▸ WORK REQUIRED: Lines with the word "users" are the ones wanted. Copy each of them from the entries below.

▸ TASK INPUTS:

- - - - -

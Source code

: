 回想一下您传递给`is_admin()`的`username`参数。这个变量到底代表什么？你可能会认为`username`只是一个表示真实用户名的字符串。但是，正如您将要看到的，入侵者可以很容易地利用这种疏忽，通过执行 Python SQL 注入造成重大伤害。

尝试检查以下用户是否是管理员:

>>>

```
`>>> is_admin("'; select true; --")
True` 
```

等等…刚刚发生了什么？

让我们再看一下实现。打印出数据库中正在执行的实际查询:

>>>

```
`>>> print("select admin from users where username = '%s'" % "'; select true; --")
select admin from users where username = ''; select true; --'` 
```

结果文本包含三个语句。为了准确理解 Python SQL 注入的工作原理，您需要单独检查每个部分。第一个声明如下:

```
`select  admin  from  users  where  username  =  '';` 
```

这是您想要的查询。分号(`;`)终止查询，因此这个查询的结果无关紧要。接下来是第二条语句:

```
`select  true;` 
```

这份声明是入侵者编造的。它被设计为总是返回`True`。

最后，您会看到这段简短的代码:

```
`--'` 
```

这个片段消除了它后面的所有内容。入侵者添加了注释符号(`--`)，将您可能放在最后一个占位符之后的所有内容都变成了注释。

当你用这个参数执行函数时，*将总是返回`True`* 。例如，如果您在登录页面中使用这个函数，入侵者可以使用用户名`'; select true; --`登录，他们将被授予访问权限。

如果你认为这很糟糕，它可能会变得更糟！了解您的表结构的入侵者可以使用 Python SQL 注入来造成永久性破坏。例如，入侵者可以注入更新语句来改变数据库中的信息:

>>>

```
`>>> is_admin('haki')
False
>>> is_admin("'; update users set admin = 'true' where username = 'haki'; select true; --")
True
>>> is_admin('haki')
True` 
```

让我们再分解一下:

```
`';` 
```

- - - - -

▸ TASK SOLUTION:
`>>> print("select admin from users where username = '%s'" % "'; select true; --")
select admin from users where username = ''; select true; --'` 
`select  admin  from  users  where  username  =  '';` 
>>> is_admin("'; update users set admin = 'true' where username = 'haki'; select true; --")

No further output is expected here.